HE uses 6in4. 6in4 is basically the same protocol as 6to4, but, with defined end-points for point-to-point tunneling packets from multipoint to multipoint. 6to4, conversely, uses anycast to identify the tunnel exit point towards the IPv6 network or to identify the tunnel entry point towards the IPv4 segment. It depends on encoding the IPv4 address of the local encapsulating host sending the packet inside of the IPv6 source address in order to be able to identify the IPv4 destination after encapsulation. For 6to4, one end is almost always a single specific host which both generates the packets and does he IPv4 encapsulation. Owen On Mar 3, 2011, at 2:01 PM, Hammer wrote:
A little better.

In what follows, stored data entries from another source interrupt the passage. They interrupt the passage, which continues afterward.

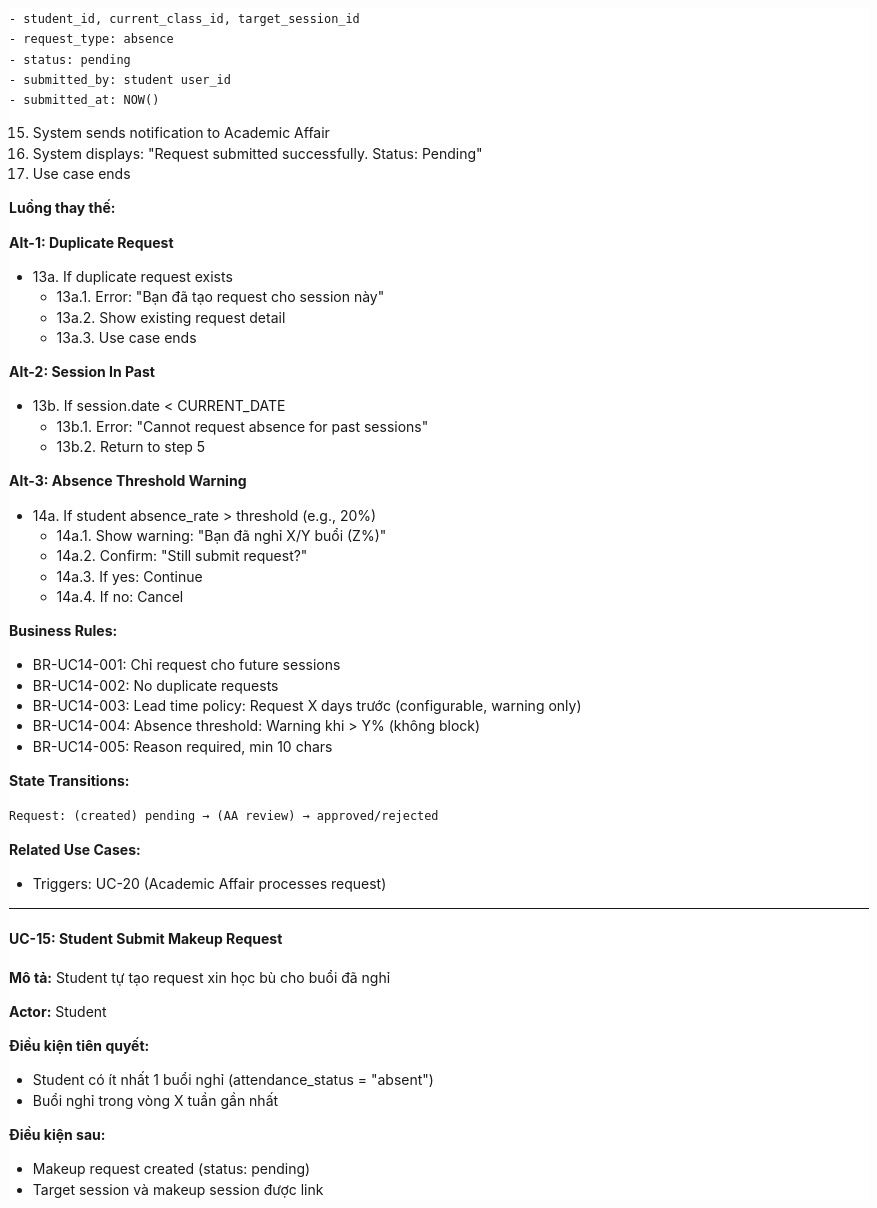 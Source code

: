     - student_id, current_class_id, target_session_id
    - request_type: absence
    - status: pending
    - submitted_by: student user_id
    - submitted_at: NOW()
15. System sends notification to Academic Affair
16. System displays: "Request submitted successfully. Status: Pending"
17. Use case ends

**Luồng thay thế:**

**Alt-1: Duplicate Request**
- 13a. If duplicate request exists
  - 13a.1. Error: "Bạn đã tạo request cho session này"
  - 13a.2. Show existing request detail
  - 13a.3. Use case ends

**Alt-2: Session In Past**
- 13b. If session.date < CURRENT_DATE
  - 13b.1. Error: "Cannot request absence for past sessions"
  - 13b.2. Return to step 5

**Alt-3: Absence Threshold Warning**
- 14a. If student absence_rate > threshold (e.g., 20%)
  - 14a.1. Show warning: "Bạn đã nghỉ X/Y buổi (Z%)"
  - 14a.2. Confirm: "Still submit request?"
  - 14a.3. If yes: Continue
  - 14a.4. If no: Cancel

**Business Rules:**
- BR-UC14-001: Chỉ request cho future sessions
- BR-UC14-002: No duplicate requests
- BR-UC14-003: Lead time policy: Request X days trước (configurable, warning only)
- BR-UC14-004: Absence threshold: Warning khi > Y% (không block)
- BR-UC14-005: Reason required, min 10 chars

**State Transitions:**
```
Request: (created) pending → (AA review) → approved/rejected
```

**Related Use Cases:**
- Triggers: UC-20 (Academic Affair processes request)

---

#### **UC-15: Student Submit Makeup Request**

**Mô tả:** Student tự tạo request xin học bù cho buổi đã nghỉ

**Actor:** Student

**Điều kiện tiên quyết:**
- Student có ít nhất 1 buổi nghỉ (attendance_status = "absent")
- Buổi nghỉ trong vòng X tuần gần nhất

**Điều kiện sau:**
- Makeup request created (status: pending)
- Target session và makeup session được link
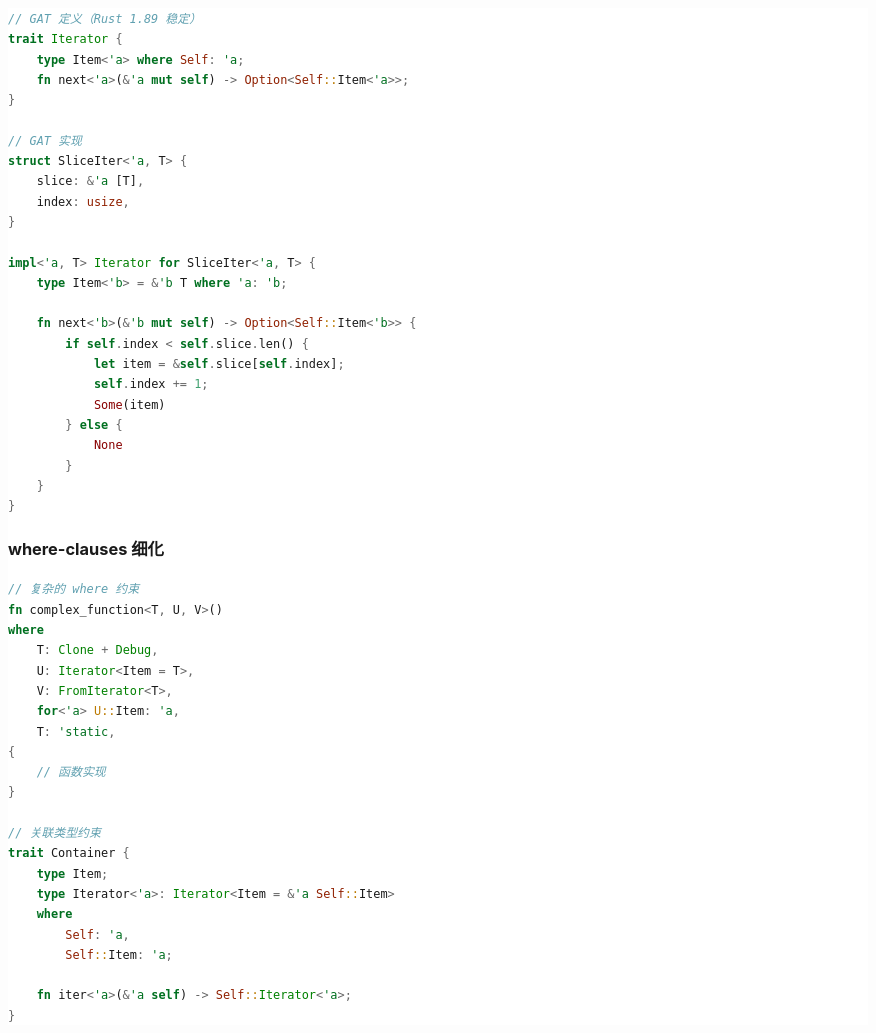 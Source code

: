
 ```rust
// GAT 定义（Rust 1.89 稳定）
trait Iterator {
    type Item<'a> where Self: 'a;
    fn next<'a>(&'a mut self) -> Option<Self::Item<'a>>;
}

// GAT 实现
struct SliceIter<'a, T> {
    slice: &'a [T],
    index: usize,
}

impl<'a, T> Iterator for SliceIter<'a, T> {
    type Item<'b> = &'b T where 'a: 'b;
    
    fn next<'b>(&'b mut self) -> Option<Self::Item<'b>> {
        if self.index < self.slice.len() {
            let item = &self.slice[self.index];
            self.index += 1;
            Some(item)
        } else {
            None
        }
    }
}
```

### where-clauses 细化

```rust
// 复杂的 where 约束
fn complex_function<T, U, V>()
where
    T: Clone + Debug,
    U: Iterator<Item = T>,
    V: FromIterator<T>,
    for<'a> U::Item: 'a,
    T: 'static,
{
    // 函数实现
}

// 关联类型约束
trait Container {
    type Item;
    type Iterator<'a>: Iterator<Item = &'a Self::Item>
    where
        Self: 'a,
        Self::Item: 'a;
    
    fn iter<'a>(&'a self) -> Self::Iterator<'a>;
}
```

So what's the difference between 6to4 and 6in4? Isn't 6in4 what HE uses?
-Hammer-
"I was a normal American nerd." -Jack Herer
On Thu, Mar 3, 2011 at 3:54 PM, William Herrin <bill@herrin.us> wrote:
On Thu, Mar 3, 2011 at 3:41 PM, Hammer <bhmccie@gmail.com> wrote:
I need a cheat sheet.
nat64 6to4nat 6in4nat etc...
6to4 and 6in4 are not NAT. They're tunnels (VPNs) that allow two IPv6 nodes to talk to each other via an IPv4 backbone.
nat64 is NAT. It allows IPv6 endpoints to communicate with IPv4 endpoints.
nat44 is the IPv4 NAT you're used to. nat444 is carrier NAT (translated once by the customer and once again by the ISP, get it?)